▸ **TASK TO COMPLETE**
Determine how many lines in the records hold the word "label". Return the number alone.

>>>>>

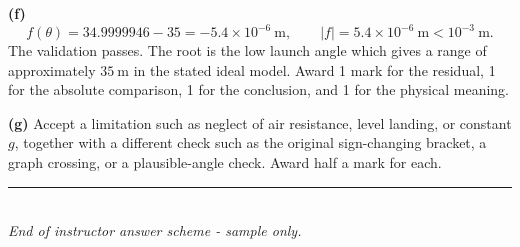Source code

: \documentclass[11pt,a4paper]{article}
\begin{document}
\textbf{(f)}
\[
  f(\theta)=34.9999946-35=-5.4\times10^{-6}\ \mathrm{m},
  \qquad |f|=5.4\times10^{-6}\ \mathrm{m}<10^{-3}\ \mathrm{m}.
\]
The validation passes. The root is the low launch angle which gives a range of approximately \(35\ \mathrm{m}\) in the stated ideal model. Award 1 mark for the residual, 1 for the absolute comparison, 1 for the conclusion, and 1 for the physical meaning.

\textbf{(g)} Accept a limitation such as neglect of air resistance, level landing, or constant \(g\), together with a different check such as the original sign-changing bracket, a graph crossing, or a plausible-angle check. Award half a mark for each.

\vfill
\begin{center}
  \color{teal}\rule{0.75\textwidth}{0.5pt}\\[3pt]
  \small\textit{End of instructor answer scheme - sample only.}
\end{center}
\end{document}
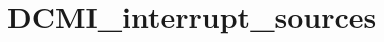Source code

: \hypertarget{group___d_c_m_i__interrupt__sources}{\section{D\-C\-M\-I\-\_\-interrupt\-\_\-sources}
\label{group___d_c_m_i__interrupt__sources}
}
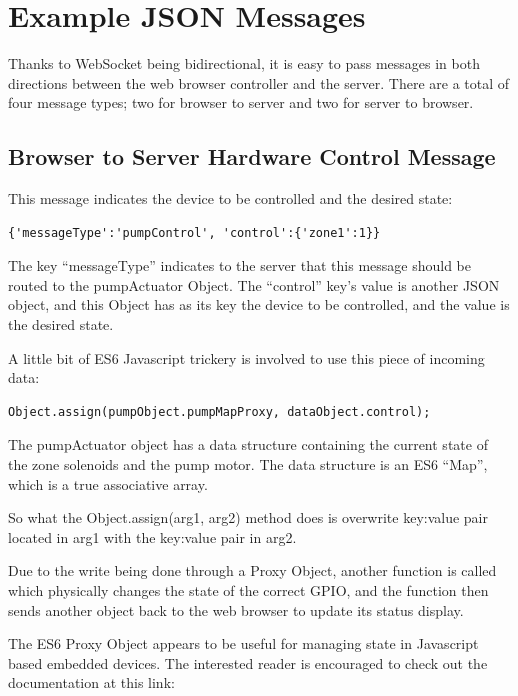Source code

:\section{Example JSON Messages}

Thanks to WebSocket being bidirectional, it is easy to pass messages in both 
directions between the web browser controller and the server.  There are a 
total of four message types; two for browser to server and two for server to 
browser.

\subsection{Browser to Server Hardware Control Message}

This message indicates the device to be controlled and the desired state:

\begin{verbatim}
{'messageType':'pumpControl', 'control':{'zone1':1}}
\end{verbatim}

The key ``messageType'' indicates to the server that this message should be 
routed to the pumpActuator Object.  The ``control'' key's value is another JSON 
object, and this Object has as its key the device to be controlled, and the 
value is the desired state.

A little bit of ES6 Javascript trickery is involved to use this piece of 
incoming data:

\begin{verbatim}
Object.assign(pumpObject.pumpMapProxy, dataObject.control);
\end{verbatim}

The pumpActuator object has a data structure containing the current state of 
the zone solenoids and the pump motor.  The data structure is an ES6 ``Map'', 
which is a true associative array.

So what the Object.assign(arg1, arg2) method does is overwrite key:value pair 
located in arg1 with the key:value pair in arg2.

Due to the write being done through a Proxy Object, another function is called 
which physically changes the state of the correct GPIO, and the function then 
sends another object back to the web browser to update its status display.

The ES6 Proxy Object appears to be useful 
for managing state in Javascript based embedded devices.  The interested reader 
is encouraged to check out the documentation at this link:

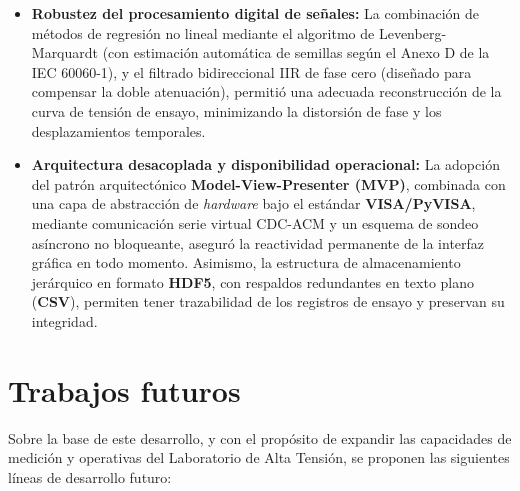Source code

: \begin{itemize}
    \item \textbf{Robustez del procesamiento digital de señales:} La combinación de métodos de regresión no lineal mediante el algoritmo de Levenberg-Marquardt (con estimación automática de semillas según el Anexo D de la IEC 60060-1), y el filtrado bidireccional IIR de fase cero (diseñado para compensar la doble atenuación), permitió una adecuada reconstrucción de la curva de tensión de ensayo, minimizando la distorsión de fase y los desplazamientos temporales.

    \item \textbf{Arquitectura desacoplada y disponibilidad operacional:} La adopción del patrón arquitectónico \textbf{Model-View-Presenter (MVP)}, combinada con una capa de abstracción de \emph{hardware} bajo el estándar \textbf{VISA/PyVISA}, mediante comunicación serie virtual CDC-ACM y un esquema de sondeo asíncrono no bloqueante, aseguró la reactividad permanente de la interfaz gráfica en todo momento. Asimismo, la estructura de almacenamiento jerárquico en formato \textbf{HDF5}, con respaldos redundantes en texto plano (\textbf{CSV}), permiten tener trazabilidad de los registros de ensayo y preservan su integridad.
\end{itemize}

\section*{Trabajos futuros}
\label{sec:trabajos_futuros}
\vspace{3\baselineskip}

Sobre la base de este desarrollo, y con el propósito de expandir las capacidades de medición y operativas del Laboratorio de Alta Tensión, se proponen las siguientes líneas de desarrollo futuro:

<<<<<

▸ **SOLVED PROBLEM**
2